(Dataset entries)
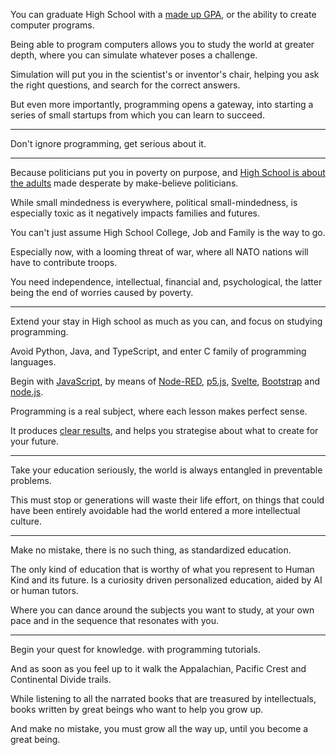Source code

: You can graduate High School with a [made up GPA][X],
or the ability to create computer programs.

Being able to program computers allows you to study the world at greater depth,
where you can simulate whatever poses a challenge.

Simulation will put you in the scientist's or inventor's chair,
helping you ask the right questions, and search for the correct answers.

But even more importantly, programming opens a gateway,
into starting a series of small startups from which you can learn to succeed.

---

Don't ignore programming,
get serious about it.

---

Because politicians put you in poverty on purpose,
and [High School is about the adults][A] made desperate by make-believe politicians.

While small mindedness is everywhere, political small-mindedness,
is especially toxic as it negatively impacts families and futures.

You can't just assume High School College,
Job and Family is the way to go.

Especially now, with a looming threat of war,
where all NATO nations will have to contribute troops.

You need independence, intellectual, financial and, psychological,
the latter being the end of worries caused by poverty.

---

Extend your stay in High school as much as you can,
and focus on studying programming.

Avoid Python, Java, and TypeScript,
and enter C family of programming languages.

Begin with [JavaScript][0],
by means of [Node-RED][1], [p5.js][2], [Svelte][3], [Bootstrap][4] and [node.js][5].

Programming is a real subject,
where each lesson makes perfect sense.

It produces [clear results][6],
and helps you strategise about what to create for your future.

---

Take your education seriously,
the world is always entangled in preventable problems.

This must stop or generations will waste their life effort,
on things that could have been entirely avoidable had the world entered a more intellectual culture.

---

Make no mistake, there is no such thing,
as standardized education.

The only kind of education that is worthy of what you represent to Human Kind and its future.
Is a curiosity driven personalized education, aided by AI or human tutors.

Where you can dance around the subjects you want to study,
at your own pace and in the sequence that resonates with you.

---

Begin your quest for knowledge.
with programming tutorials.

And as soon as you feel up to it walk the Appalachian,
Pacific Crest and Continental Divide trails.


While listening to all the narrated books that are treasured by intellectuals,
books written by great beings who want to help you grow up.

And make no mistake, you must grow all the way up,
until you become a great being.

[X]: https://www.youtube.com/watch?v=DzSnvxejenY
[A]: https://www.youtube.com/watch?v=fmoor8DwqW4
[0]: https://www.youtube.com/results?search_query=JavaScript+Tutorials
[1]: https://www.youtube.com/results?search_query=Node-RED+Tutorials
[2]: https://www.youtube.com/watch?v=8j0UDiN7my4&list=PLglp04UYZK_PrN6xWo_nJ-8kzyXDyFUwi
[3]: https://www.youtube.com/results?search_query=Svelte+5+Tutorials
[4]: https://www.youtube.com/results?search_query=Bootstrap+Tutorials
[5]: https://www.youtube.com/results?search_query=node.js+Tutorials
[6]: https://github.com/Experience-Monks/math-as-code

What the task asks: Repeat, exactly as they stand above, the lines from the line with "But even more" to the line with "While small mindedness", both lines included.

Exercise solution:
But even more importantly, programming opens a gateway,
into starting a series of small startups from which you can learn to succeed.

---

Don't ignore programming,
get serious about it.

---

Because politicians put you in poverty on purpose,
and [High School is about the adults][A] made desperate by make-believe politicians.

While small mindedness is everywhere, political small-mindedness,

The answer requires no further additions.